Name: Ryassek ("the White")
Race: Rodian
Affiliation: Sith
"A man pleads for your aid in solving some difficulty. The Jedi teach that you must give it to him, without question, for the path of the Jedi is selflessness. The Sith teach you must spurn him, without question, for he must make his own strength. Both are fools, as is any man who tells you to follow dictum without question.

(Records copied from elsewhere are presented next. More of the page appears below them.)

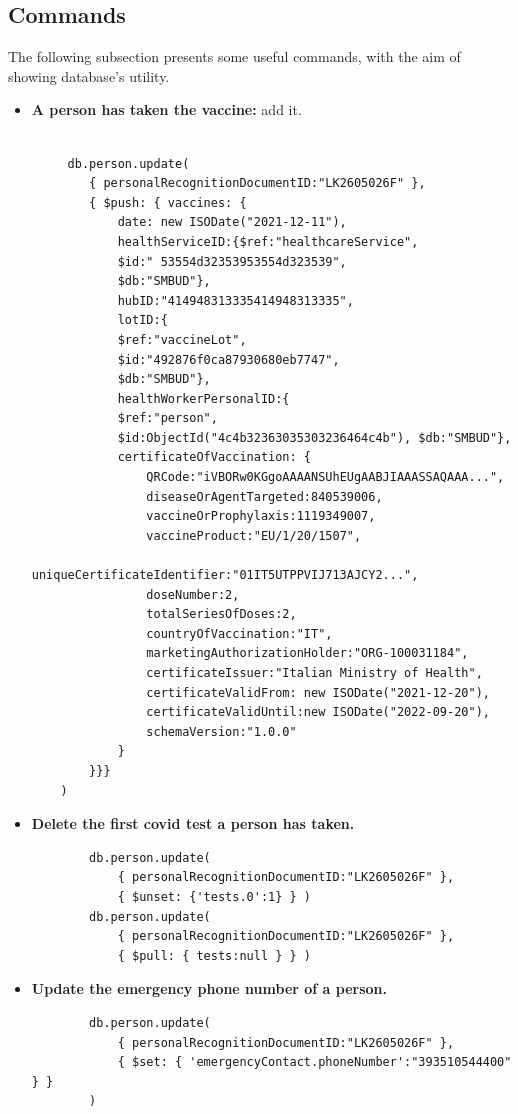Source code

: \documentclass{article}[IEEEtran]
\begin{document}
\newpage 

\subsection{Commands}

The following subsection presents some useful commands, with the aim of showing database’s utility.

\begin{itemize}
    \item \textbf{A person has taken the vaccine:} add it.
    
    \begin{lstlisting}

     db.person.update(
    	{ personalRecognitionDocumentID:"LK2605026F" },
    	{ $push: { vaccines: {
            date: new ISODate("2021-12-11"),
            healthServiceID:{$ref:"healthcareService",
            $id:" 53554d32353953554d323539", 
            $db:"SMBUD"},
            hubID:"414948313335414948313335",
            lotID:{ 
            $ref:"vaccineLot",
            $id:"492876f0ca87930680eb7747", 
            $db:"SMBUD"},
            healthWorkerPersonalID:{
            $ref:"person",
            $id:ObjectId("4c4b32363035303236464c4b"), $db:"SMBUD"},
            certificateOfVaccination: {
                QRCode:"iVBORw0KGgoAAAANSUhEUgAABJIAAASSAQAAA...",
                diseaseOrAgentTargeted:840539006,
                vaccineOrProphylaxis:1119349007,
                vaccineProduct:"EU/1/20/1507",
                uniqueCertificateIdentifier:"01IT5UTPPVIJ713AJCY2...",
                doseNumber:2,
                totalSeriesOfDoses:2,
                countryOfVaccination:"IT",
                marketingAuthorizationHolder:"ORG-100031184",
                certificateIssuer:"Italian Ministry of Health",
                certificateValidFrom: new ISODate("2021-12-20"),
                certificateValidUntil:new ISODate("2022-09-20"),
                schemaVersion:"1.0.0"
            }
        }}}
    )
        \end{lstlisting}
        
        \item \textbf{Delete the first covid test a person has taken.}
         \begin{lstlisting}
        db.person.update( 
            { personalRecognitionDocumentID:"LK2605026F" }, 
            { $unset: {'tests.0':1} } )
        db.person.update( 
            { personalRecognitionDocumentID:"LK2605026F" }, 
            { $pull: { tests:null } } )
        \end{lstlisting}
        
        \item \textbf{Update the emergency phone number of a person.}
         \begin{lstlisting}
        db.person.update(
            { personalRecognitionDocumentID:"LK2605026F" },
            { $set: { 'emergencyContact.phoneNumber':"393510544400" } }
        )
        \end{lstlisting}
 \end{itemize}
\end{document}
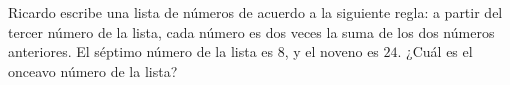 Ricardo escribe una lista de números de acuerdo a la siguiente regla: a partir del tercer número de la lista, cada número es dos veces la suma de los dos números anteriores. El séptimo número de la lista es $8$, y el noveno es $24$. ¿Cuál es el onceavo número de la lista?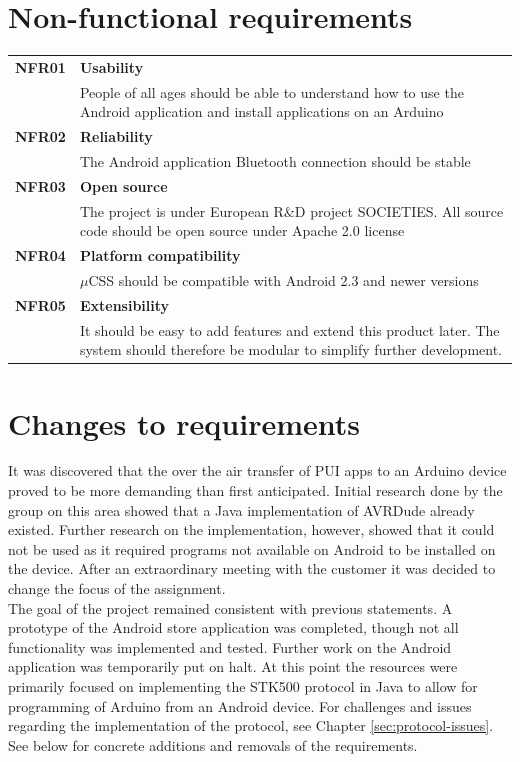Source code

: \section{Non-functional requirements}
\label{non-functional}
	\begin{table}[H]
	\begin{tabularx}{\linewidth}{lX}
		\textbf{NFR01} & \textbf{Usability}\\
		 & People of all ages should be able to understand how to use the Android application and install applications on an Arduino\\
		\textbf{NFR02} & \textbf{Reliability}\\
		 & The Android application  Bluetooth connection should be stable\\
		\textbf{NFR03} & \textbf{Open source}\\
		 & The project is under European R\&D project SOCIETIES. All source code should be open source under Apache 2.0 license\\
		\textbf{NFR04} & \textbf{Platform compatibility}\\
		 & $\mu$CSS should be compatible with Android 2.3 and newer versions\\
		\textbf{NFR05} & \textbf{Extensibility}\\
		 & It should be easy to add features and extend this product later. The system should therefore be modular to simplify further development.\\
	\end{tabularx}
	\end{table}

\section{Changes to requirements}\label{sec:changestoreq}
It was discovered that the over the air transfer of PUI apps to an Arduino device proved to be more demanding than first anticipated. Initial research done by the group on this area showed that a Java implementation of AVRDude already existed. Further research on the implementation, however, showed that it could not be used as it required programs not available on Android to be installed on the device. After an extraordinary meeting with the customer it was decided to change the focus of the assignment.\\
\newline
The goal of the project remained consistent with previous statements. A prototype of the Android store application was completed, though not all functionality was implemented and tested. Further work on the Android application was temporarily put on halt. At this point the resources were primarily focused on implementing the STK500 protocol in Java to allow for programming of Arduino from an Android device. For challenges and issues regarding the implementation of the protocol, see Chapter \ref{sec:protocol-issues}. See below for concrete additions and removals of the requirements.

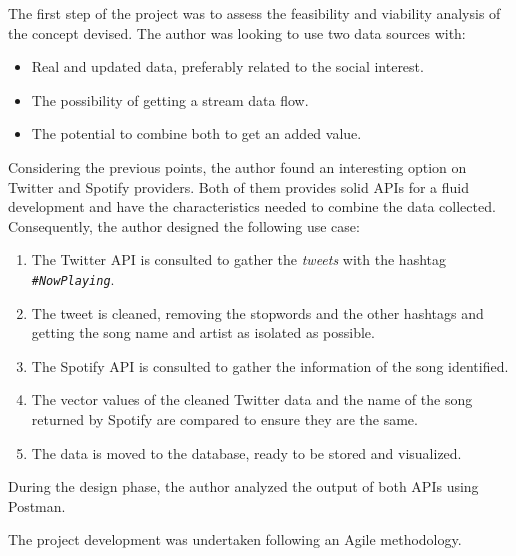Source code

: 

\nonzeroparskip The first step of the project was to assess the feasibility and viability analysis of the concept devised. The author was looking to use two data sources with:

\begin{itemize}
	\item Real and updated data, preferably related to the social interest.
	\item The possibility of getting a stream data flow.
	\item The potential to combine both to get an added value.
\end{itemize}

\nonzeroparskip Considering the previous points, the author found an interesting option on Twitter and Spotify providers. Both of them provides solid APIs for a fluid development and have the characteristics needed to combine the data collected. Consequently, the author designed the following use case:

\begin{enumerate}
	\item The Twitter API is consulted to gather the \textit{tweets} with the hashtag \texttt{\textit{\#NowPlaying}}.
	\item The tweet is cleaned, removing the stopwords and the other hashtags and getting the song name and artist as isolated as possible.
	\item The Spotify API is consulted to gather the information of the song identified.
	\item The vector values of the cleaned Twitter data and the name of the song returned by Spotify are compared to ensure they are the same.
	\item The data is moved to the database, ready to be stored and visualized.
\end{enumerate}

\nonzeroparskip During the design phase, the author analyzed the output of both APIs using Postman.


\nonzeroparskip The project development was undertaken following an Agile methodology.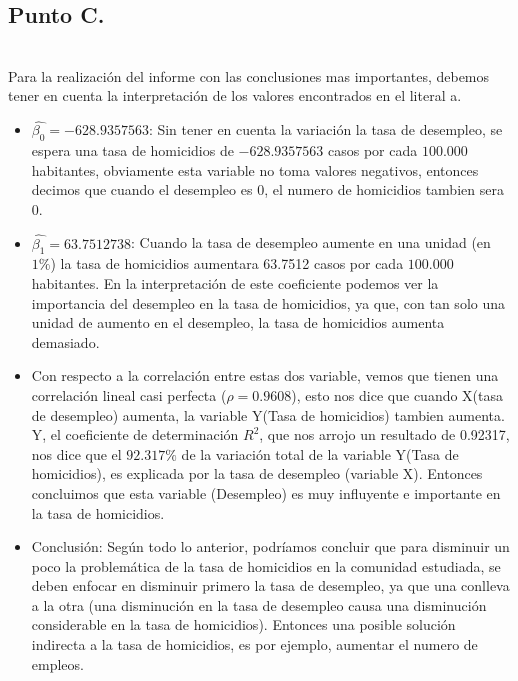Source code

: \documentclass[letterpaper,12pt,onecolumn,titlepage]{article}
\begin{document}
\subsection{Punto C.}
~\\ Para la realizaci\'{o}n del informe con las conclusiones mas importantes, debemos tener en cuenta la interpretaci\'{o}n de los valores encontrados en el literal a.
\begin{itemize}
\item $\hat{\beta_{0}}=-628.9357563$: Sin tener en cuenta la variaci\'{o}n la tasa de desempleo, se espera una tasa de homicidios de $-628.9357563$ casos por cada $100.000$ habitantes, obviamente esta variable no toma valores negativos, entonces decimos que cuando el desempleo es 0, el numero de homicidios tambien sera 0.
\item $\hat{\beta_{1}}=63.7512738$: Cuando la tasa de desempleo aumente en una unidad (en $1\%$) la tasa de homicidios aumentara 63.7512 casos por cada $100.000$ habitantes. En la interpretaci\'{o}n de este coeficiente podemos ver la importancia del desempleo en la tasa de homicidios, ya que, con tan solo una unidad de aumento en el desempleo, la tasa de homicidios aumenta demasiado.
\item Con respecto a la correlaci\'{o}n entre estas dos variable, vemos que tienen una correlaci\'{o}n lineal casi perfecta ($\rho=0.9608$), esto nos dice que cuando X(tasa de desempleo) aumenta, la variable Y(Tasa de homicidios) tambien aumenta. Y, el coeficiente de determinaci\'{o}n $R^2$, que nos arrojo un resultado de 0.92317, nos dice que el $92.317\%$ de la variaci\'{o}n total de la variable Y(Tasa de homicidios), es explicada por la tasa de desempleo (variable X). Entonces concluimos que esta variable (Desempleo) es muy influyente e importante en la tasa de homicidios.
\item Conclusi\'{o}n: Seg\'{u}n todo lo anterior, podr\'{i}amos concluir que para disminuir un poco la problem\'{a}tica de la tasa de homicidios en la comunidad estudiada, se deben enfocar en disminuir primero la tasa de desempleo, ya que una conlleva a la otra (una disminuci\'{o}n en la tasa de desempleo causa una disminuci\'{o}n considerable en la tasa de homicidios). Entonces una posible soluci\'{o}n indirecta a la tasa de homicidios, es por ejemplo, aumentar el numero de empleos.
\end{itemize}

\end{document}
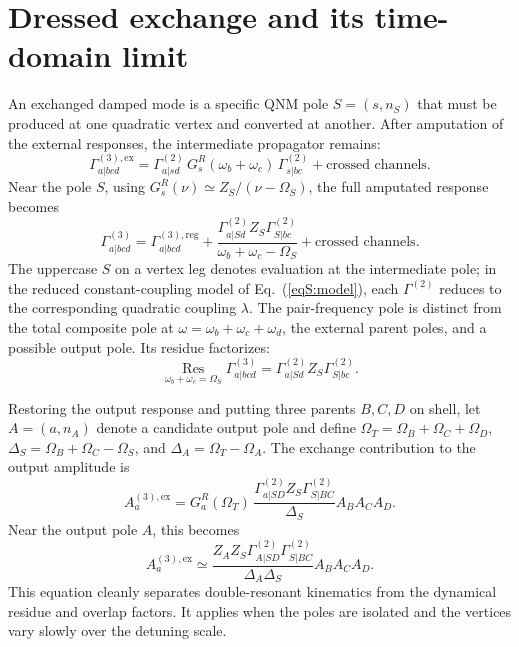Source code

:\documentclass[
 reprint,
 amsmath,amssymb,
 aps,
 prl,
 superscriptaddress,
 nofootinbib
]{revtex4-2}
\newcommand{\Om}{\Omega}
\newcommand{\Res}{\operatorname*{Res}}
\begin{document}
\section{Dressed exchange and its time-domain limit}

An exchanged damped mode is a specific QNM pole \(S=(s,n_S)\) that must be
produced at one quadratic vertex and converted at another. After amputation of
the external responses, the intermediate propagator remains:
\begin{equation}
\Gamma^{(3),\mathrm{ex}}_{a|bcd}
=\Gamma^{(2)}_{a|sd}\,G_s^R(\omega_b+\omega_c)\,
\Gamma^{(2)}_{s|bc}+\text{crossed channels}.
\label{eqS:exchange-propagator}
\end{equation}
Near the pole \(S\), using
\(G_s^R(\nu)\simeq Z_S/(\nu-\Om_S)\), the full amputated response becomes
\begin{equation}
\Gamma^{(3)}_{a|bcd}
=\Gamma^{(3),\mathrm{reg}}_{a|bcd}
+\frac{\Gamma^{(2)}_{a|Sd}Z_S\Gamma^{(2)}_{S|bc}}
{\omega_b+\omega_c-\Om_S}
+\text{crossed channels}.
\label{eqS:exchange}
\end{equation}
The uppercase \(S\) on a vertex leg denotes evaluation at the intermediate
pole; in the reduced constant-coupling model of Eq.~(\ref{eqS:model}), each
\(\Gamma^{(2)}\) reduces to the corresponding quadratic coupling \(\lambda\).
The pair-frequency pole is distinct from the total composite pole at
\(\omega=\omega_b+\omega_c+\omega_d\), the external parent poles, and a
possible output pole. Its residue factorizes:
\begin{equation}
\Res_{\omega_b+\omega_c=\Om_S}
\Gamma^{(3)}_{a|bcd}
=\Gamma^{(2)}_{a|Sd}Z_S\Gamma^{(2)}_{S|bc}.
\label{eqS:exchange-res}
\end{equation}

Restoring the output response and putting three parents \(B,C,D\) on shell,
let \(A=(a,n_A)\) denote a candidate output pole and define
\(\Om_T=\Om_B+\Om_C+\Om_D\),
\(\Delta_S=\Om_B+\Om_C-\Om_S\), and \(\Delta_A=\Om_T-\Om_A\). The exchange
contribution to the output amplitude is
\begin{equation}
A_a^{(3),\mathrm{ex}}
=G_a^R(\Om_T)\,
\frac{\Gamma^{(2)}_{a|SD}Z_S\Gamma^{(2)}_{S|BC}}{\Delta_S}
A_BA_CA_D.
\label{eqS:dressed-exchange}
\end{equation}
Near the output pole \(A\), this becomes
\begin{equation}
A_a^{(3),\mathrm{ex}}
\simeq
\frac{Z_AZ_S\Gamma^{(2)}_{A|SD}\Gamma^{(2)}_{S|BC}}
{\Delta_A\Delta_S}A_BA_CA_D.
\label{eqS:double-pole}
\end{equation}
This equation cleanly separates double-resonant kinematics from the dynamical
residue and overlap factors. It applies when the poles are isolated and the
vertices vary slowly over the detuning scale.
\end{document}
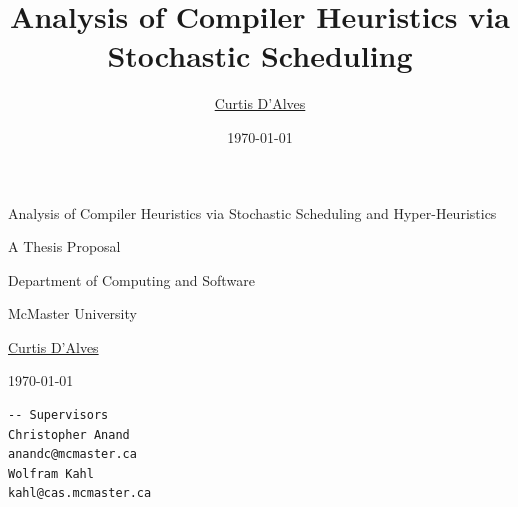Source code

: \documentclass[12pt]{report}
\author{\href{mailto:dalvescb@mcmaster.ca}{Curtis D'Alves}}
\date{\today}
\title{Analysis of Compiler Heuristics via Stochastic Scheduling}
\def\mytitle{??? Program Code ???}
\begin{document}
\def\labelitemi{$\diamond$}
\def\labelitemii{$\circ$}
\def\labelitemiii{$\star$}

%

\begin{center}


\thispagestyle{empty}

{\color{white}{.}}

\vspace{5em}

{\Huge Analysis of Compiler Heuristics via Stochastic Scheduling and Hyper-Heuristics}

\vspace{1em}

{\Large A Thesis Proposal}

\vspace{2em}

Department of Computing and Software

McMaster University

\vspace{2em}
\href{mailto:curtis.dalves@gmail.com}{Curtis D'Alves}

\vspace{2em}
\today

\vfill

\def\mytitle{{\sc Thesis Proposal \hspace{12em} \color{grey}{.} }}
\begin{verbatim}
-- Supervisors
Christopher Anand                                    anandc@mcmaster.ca
Wolfram Kahl                                         kahl@cas.mcmaster.ca
\end{verbatim}
\end{center}
\end{document}

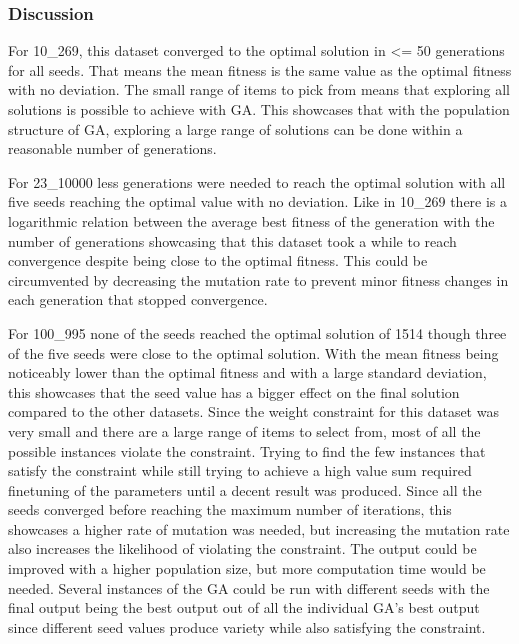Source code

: \documentclass{article}
\begin{document}
\subsubsection*{Discussion}
For 10\_269, this dataset converged to the optimal solution in <= 50 generations for all seeds. That means the mean fitness is the same value as the optimal fitness with no deviation. The small range of items to pick from means that exploring all solutions is possible to achieve with GA. This showcases that with the population structure of GA, exploring a large range of solutions can be done within a reasonable number of generations. \par
\noindent For 23\_10000 less generations were needed to reach the optimal solution with all five seeds reaching the optimal value with no deviation. Like in 10\_269 there is a logarithmic relation between the average best fitness of the generation with the number of generations showcasing that this dataset took a while to reach convergence despite being close to the optimal fitness. This could be circumvented by decreasing the mutation rate to prevent minor fitness changes in each generation that stopped convergence. \par
\noindent For 100\_995 none of the seeds reached the optimal solution of 1514 though three of the five seeds were close to the optimal solution. With the mean fitness being noticeably lower than the optimal fitness and with a large standard deviation, this showcases that the seed value has a bigger effect on the final solution compared to the other datasets. Since the weight constraint for this dataset was very small and there are a large range of items to select from, most of all the possible instances violate the constraint. Trying to find the few instances that satisfy the constraint while still trying to achieve a high value sum required finetuning of the parameters until a decent result was produced. Since all the seeds converged before reaching the maximum number of iterations, this showcases a higher rate of mutation was needed, but increasing the mutation rate also increases the likelihood of violating the constraint. The output could be improved with a higher population size, but more computation time would be needed. Several instances of the GA could be run with different seeds with the final output being the best output out of all the individual GA’s best output since different seed values produce variety while also satisfying the constraint. \par
\end{document}
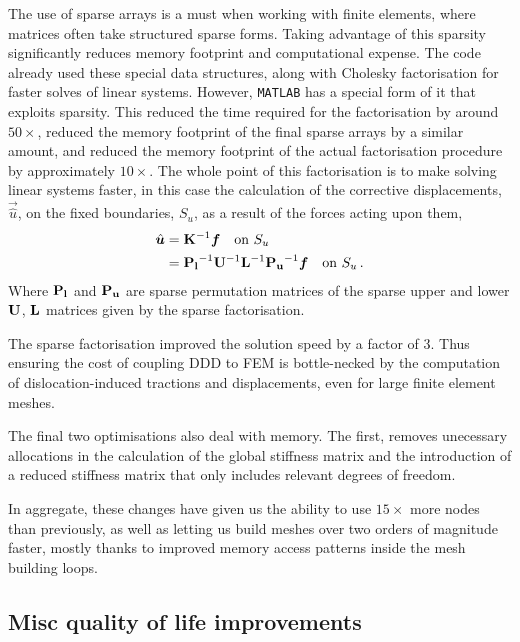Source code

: The use of sparse arrays is a must when working with finite elements, where matrices often take structured sparse forms. Taking advantage of this sparsity significantly reduces memory footprint and computational expense. The code already used these special data structures, along with Cholesky factorisation for faster solves of linear systems. However, \texttt{MATLAB} has a special form of it that exploits sparsity. This reduced the time required for the factorisation by around $50\times$, reduced the memory footprint of the final sparse arrays by a similar amount, and reduced the memory footprint of the actual factorisation procedure by approximately $10 \times$. The whole point of this factorisation is to make solving linear systems faster, in this case the calculation of the corrective displacements, $\vec{\hat{u}}$, on the fixed boundaries, $S_u$, as a result of the forces acting upon them,
\begin{align}
  \vec{\hat{u}} & = \mtx{K}^{-1} \vec{f}\quad \text{on } S_u                                               \\
                & = \mtx{P_l}^{-1} \mtx{U}^{-1} \mtx{L}^{-1} \mtx{P_u}^{-1} \vec{f}\quad \text{on } S_u\,.
\end{align}
Where $\mathbf{P_l}$ and $\mathbf{P_u}$ are sparse permutation matrices of the sparse upper and lower $\mathbf{U}$, $\mathbf{L}$ matrices given by the sparse factorisation.

The sparse factorisation improved the solution speed by a factor of 3. Thus ensuring the cost of coupling DDD to FEM is bottle-necked by the computation of dislocation-induced tractions and displacements, even for large finite element meshes.

The final two optimisations also deal with memory. The first, removes unecessary allocations in the calculation of the global stiffness matrix and the introduction of a reduced stiffness matrix that only includes relevant degrees of freedom.

In aggregate, these changes have given us the ability to use $15 \times$ more nodes than previously, as well as letting us build meshes over two orders of magnitude faster, mostly thanks to improved memory access patterns inside the mesh building loops.

\subsection{Misc quality of life improvements}\label{ss:qol}

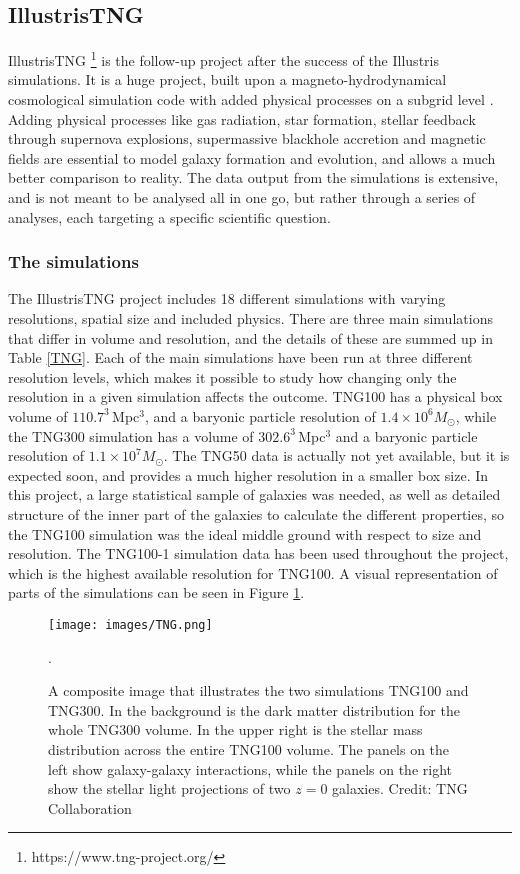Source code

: \subsection{IllustrisTNG}
IllustrisTNG \footnote{https://www.tng-project.org/} is the follow-up project after the success of the Illustris simulations. It is a huge project, built upon a magneto-hydrodynamical cosmological simulation code with added physical processes on a subgrid level \parencite{Weinberger2016}. Adding physical processes like gas radiation, star formation, stellar feedback through supernova explosions, supermassive blackhole accretion and magnetic fields are essential to model galaxy formation and evolution, and allows a much better comparison to reality. The data output from the simulations is extensive, and is not meant to be analysed all in one go, but rather through a series of analyses, each targeting a specific scientific question. 


\subsubsection{The simulations}
The IllustrisTNG project includes 18 different simulations with varying resolutions, spatial size and included physics. There are three main simulations that differ in volume and resolution, and the details of these are summed up in Table \ref{TNG}. Each of the main simulations have been run at three different resolution levels, which makes it possible to study how changing only the resolution in a given simulation affects the outcome. TNG100 has a physical box volume of $110.7^3 \, $Mpc$^3$, and a baryonic particle resolution of $1.4 \times 10^6 M_{\odot}$, while the TNG300 simulation has a volume of $302.6^3 \, $Mpc$^3$ and a baryonic particle resolution of $1.1 \times 10^7 M_{\odot}$. The TNG50 data is actually not yet available, but it is expected soon, and provides a much higher resolution in a smaller box size. In this project, a large statistical sample of galaxies was needed, as well as detailed structure of the inner part of the galaxies to calculate the different properties, so the TNG100 simulation was the ideal middle ground with respect to size and resolution. The TNG100-1 simulation data has been used throughout the project, which is the highest available resolution for TNG100. A visual representation of parts of the simulations can be seen in Figure \ref{tng_illustration}.

\begin{figure}
    \centering
    \texttt{[image: images/TNG.png]}
    \caption{A composite image that illustrates the two simulations TNG100 and TNG300. In the background is the dark matter distribution for the whole TNG300 volume. In the upper right is the stellar mass distribution across the entire TNG100 volume. The panels on the left show galaxy-galaxy interactions, while the panels on the right show the stellar light projections of two $z=0$ galaxies. Credit: TNG Collaboration}.
    \label{tng_illustration}
\end{figure}


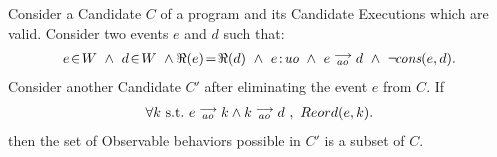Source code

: \begin{corollary}
    \label{CorolWriteElim}
    Consider a Candidate $C$ of a program and its Candidate Executions which are valid. 
    Consider two events $e$ and $d$ such that:
    \begin{align*}
        \event{e}{W} \ \wedge \ \event{d}{W} \ \wedge \Re(e)\!=\!\Re(d) \ \wedge \ \et{e}{uo} \ \wedge \ \reln{e}{ao}{d} \ \wedge \ \neg\!\cons{e}{d}. 
    \end{align*} 
    Consider another Candidate $C'$ after eliminating the event $e$ from $C$.  
    If
    \begin{align*}
        \forall k \ \text{s.t.} \ e\stackrel{\longrightarrow}{_{ao}}k \wedge k\stackrel{\longrightarrow}{_{ao}}d \ , \ Reord(e, k).
    \end{align*}
    then the set of Observable behaviors possible in $C'$ is a subset of $C$.
\end{corollary}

The TRUE Sith accepts the gift he is being given, and understands why. The man requesting aid is offering you the strength and experience that will come from solving his dilemma. The false Sith would have you cast that gift aside! Fools! The TRUE Sith accepts the gift, gains the strength, learns the lesson, and rather than increase the power of another, he undertakes to increase his own."
Description:
A small, wiry, Rodian, Ryassek is an Albino. His reptilian skin is pale white, and his eyes naturally a pinkish red. His movements are precise and carefully controlled, his head perpetually inclining this way and that slightly, his eyes darting around a room even when at rest, taking in as much as he can about his surroundings. He normally dresses in layers, typically a light set of dark grey clothing over which he wears vests, belts, parkas, jumpsuits, or combat armor as the situation requires it, often accompanied by a long (for him) open coat.
Background:
Despite rumors to the contrary, not every Sith began life as a Jedi acolyte. Defections and betrayals may generate the most attention, the cycles of vengeance and agonizing pursuit, but many, if not most Sith, come into their Force inheritance by methods different than those of the Jedi only in tone and ferocity. So it was with Ryassek. A child of dirt-poor slum-dwellers on an overdeveloped city world with a marked hostility towards non-human life, Ryassek's force sensitivity, perceptable at a young age only to other Force-wielders, was all that distinguished him from the other pickpockets and urchins that scraped desperately by in the undercity of his world. Had his planet been controlled by the forces of the Jedi order, Ryassek might well have found himself immured within the Jedi temple to emerge one day as a newly-minted apprentice. But shortly after his birth, Ryassek's planet was conquered by the Sith Empire. And so rather than become a Jedi, Ryassek was spirited away at a tender young age to join the ranks of their arch-enemies.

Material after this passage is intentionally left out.